First Solar delivers on earnings, margins, falls short on revenue


First Solar, a U.S.-based manufacturer of cadmium telluride thin-film solar modules, announced its Q3 2023 earnings, posting a miss on revenues, but beating expectations on earnings per share.

The company delivered $801 million in revenues, falling short of expectations of $892 million. It reported an earnings per share of $2.50, exceeding expectations by 22.5%. In the same quarter last year, First Solar delivered a loss per share of $0.46 and $629 million in sales, showing a strong move toward profitability and sustained revenue growth.

The company shipped 2.7 GW of solar module orders in-quarter. Its backlog of orders has reached 82 GW, and year-to-date orders have accumulated to 28 GW.

Notably, First Solar delivered gross margins significantly higher than Wall Street expectations. Gross margins came in at 47%, higher than the consensus of 39%. Gross margins improved based on lower sales freight costs, higher module average sales prices, and a higher volume of U.S.-produced modules, which make them eligible for the 45x tax credit under the Inflation Reduction Act.

“We believe the future belongs to thin film,” said chief executive officer Mark Widmar on the company’s earnings call.

The company continues to open more manufacturing capacity in the U.S. and abroad to meet the growing backlog of orders booked through the near- and mid-term. First Solar produced 2.5 GW of Series 6 modules in the third quarter. Its third Ohio factory is operating a Series 7 manufacturing line, producing 15,000 modules per day. Cumulatively, the company’s Series 7 module production in the U.S. has surpassed 1 GW.

First Solar targets 25 GW of global manufacturing capacity by 2026.

The company has also begun producing bifacial thin-film modules, which the company said is a first for the industry.

“The technology features an innovative, transparent back contact pioneered by First Solar’s research and development team, which, in addition to enabling bifacial energy gain, allows infrared wavelengths of light pass through rather than be absorbed as heat and is expected to lower the operational temperature of the bifacial module and result in higher specific energy yield,” said Widmar.

The company secured an average per Watt sales price of $0.296 in-quarter.

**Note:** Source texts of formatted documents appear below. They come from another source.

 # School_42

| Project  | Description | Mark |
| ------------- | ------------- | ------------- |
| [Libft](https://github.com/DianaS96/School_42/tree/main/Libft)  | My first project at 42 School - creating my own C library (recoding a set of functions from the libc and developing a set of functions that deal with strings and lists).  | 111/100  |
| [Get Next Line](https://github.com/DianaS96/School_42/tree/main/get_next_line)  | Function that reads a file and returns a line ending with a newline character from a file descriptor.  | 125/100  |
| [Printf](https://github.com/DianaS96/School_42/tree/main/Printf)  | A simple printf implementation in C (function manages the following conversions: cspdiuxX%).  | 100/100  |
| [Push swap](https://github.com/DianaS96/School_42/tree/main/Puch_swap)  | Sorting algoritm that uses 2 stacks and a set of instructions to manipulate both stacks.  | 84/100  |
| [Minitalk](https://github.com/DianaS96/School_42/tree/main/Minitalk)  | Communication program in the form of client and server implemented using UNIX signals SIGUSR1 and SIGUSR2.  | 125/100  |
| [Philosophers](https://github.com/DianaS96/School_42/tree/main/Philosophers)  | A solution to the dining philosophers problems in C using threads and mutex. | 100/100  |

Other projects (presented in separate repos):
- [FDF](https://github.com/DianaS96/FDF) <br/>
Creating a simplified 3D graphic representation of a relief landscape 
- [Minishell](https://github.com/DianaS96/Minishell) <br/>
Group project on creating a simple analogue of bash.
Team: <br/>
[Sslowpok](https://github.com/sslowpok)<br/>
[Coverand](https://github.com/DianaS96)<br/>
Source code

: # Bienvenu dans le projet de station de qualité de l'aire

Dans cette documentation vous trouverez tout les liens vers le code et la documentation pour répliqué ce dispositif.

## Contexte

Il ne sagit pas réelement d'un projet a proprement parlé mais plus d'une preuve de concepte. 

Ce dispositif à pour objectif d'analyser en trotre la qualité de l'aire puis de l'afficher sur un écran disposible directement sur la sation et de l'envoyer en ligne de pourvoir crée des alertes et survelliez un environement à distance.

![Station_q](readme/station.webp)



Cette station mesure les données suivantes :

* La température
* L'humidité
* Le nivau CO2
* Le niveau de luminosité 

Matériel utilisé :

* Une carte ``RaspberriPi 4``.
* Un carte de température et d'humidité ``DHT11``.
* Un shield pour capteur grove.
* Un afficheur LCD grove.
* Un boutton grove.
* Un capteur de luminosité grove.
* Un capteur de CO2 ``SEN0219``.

“We expect to qualify for an IRA credit of approximately $0.17 per watt for each module produced in the U.S. and sold to a third party, which is recognized as a reduction to cost of sales in the period of sale,” said Alexander Bradley, chief financial officer, First Solar. “During the third quarter, we recognized $205 million of such credits compared to $155 million in the second quarter.”